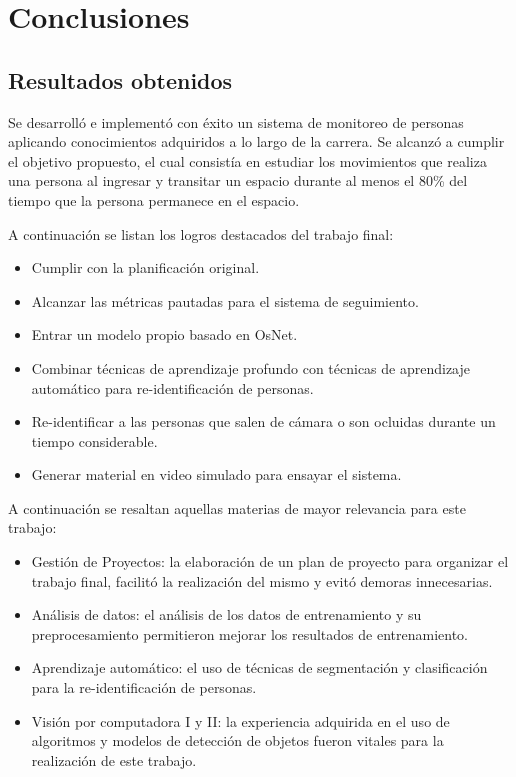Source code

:
\chapter{Conclusiones} %

\label{Chapter5} %




\section{Resultados obtenidos}

Se desarrolló e implementó con éxito un sistema de monitoreo de personas aplicando conocimientos adquiridos a lo largo de la carrera. Se alcanzó a cumplir el objetivo propuesto, el cual consistía en estudiar los movimientos que realiza una persona al ingresar y transitar un espacio durante al menos el 80\% del tiempo que la persona permanece en el espacio.

A continuación se listan los logros destacados del trabajo final:
\begin{itemize}
\item Cumplir con la planificación original.
\item Alcanzar las métricas pautadas para el sistema de seguimiento.
\item Entrar un modelo propio basado en OsNet.
\item Combinar técnicas de aprendizaje profundo con técnicas de aprendizaje automático para re-identificación de personas.
\item Re-identificar a las personas que salen de cámara o son ocluidas durante un tiempo considerable.
\item Generar material en video simulado para ensayar el sistema.
\end{itemize}


A continuación se resaltan aquellas materias de mayor relevancia para este trabajo:
\begin{itemize}
\item Gestión de Proyectos: la elaboración de un plan de proyecto para organizar el trabajo final, facilitó la realización del mismo y evitó demoras innecesarias.
\item Análisis de datos: el análisis de los datos de entrenamiento y su preprocesamiento permitieron mejorar los resultados de entrenamiento.
\item Aprendizaje automático: el uso de técnicas de segmentación y clasificación para la re-identificación de personas.
\item Visión por computadora I y II: la experiencia adquirida en el uso de algoritmos y modelos de detección de objetos fueron vitales para la realización de este trabajo.
\end{itemize}

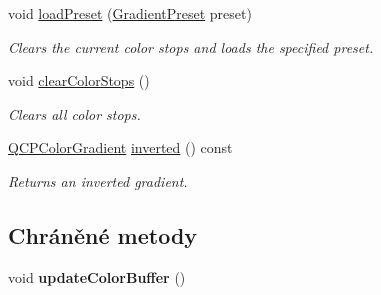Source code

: \begin{DoxyCompactItemize}
\item 
void \hyperlink{classQCPColorGradient_aa0aeec1528241728b9671bf8e60b1622}{load\+Preset} (\hyperlink{classQCPColorGradient_aed6569828fee337023670272910c9072}{Gradient\+Preset} preset)
\begin{DoxyCompactList}\small\item\em Clears the current color stops and loads the specified {\itshape preset}. \end{DoxyCompactList}\item 
void \hyperlink{classQCPColorGradient_a939213e85f0d1279519d555c5fcfb6ad}{clear\+Color\+Stops} ()
\begin{DoxyCompactList}\small\item\em Clears all color stops. \end{DoxyCompactList}\item 
\hyperlink{classQCPColorGradient}{Q\+C\+P\+Color\+Gradient} \hyperlink{classQCPColorGradient_abe04e1d1ccab3d7aa78f2924faed4916}{inverted} () const 
\begin{DoxyCompactList}\small\item\em Returns an inverted gradient. \end{DoxyCompactList}\end{DoxyCompactItemize}
\subsection*{Chráněné metody}
\begin{DoxyCompactItemize}
\item 
\hypertarget{classQCPColorGradient_a353f15ab3ab586eebf1f6b58c3e2707b}{}void {\bfseries update\+Color\+Buffer} ()\label{classQCPColorGradient_a353f15ab3ab586eebf1f6b58c3e2707b}

\end{DoxyCompactItemize}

+ + + + +

* ACTIVITY: Show every line of the records above that contains the word "este".

* TASK ANSWER:
A continuación se resaltan aquellas materias de mayor relevancia para este trabajo:
\item Visión por computadora I y II: la experiencia adquirida en el uso de algoritmos y modelos de detección de objetos fueron vitales para la realización de este trabajo.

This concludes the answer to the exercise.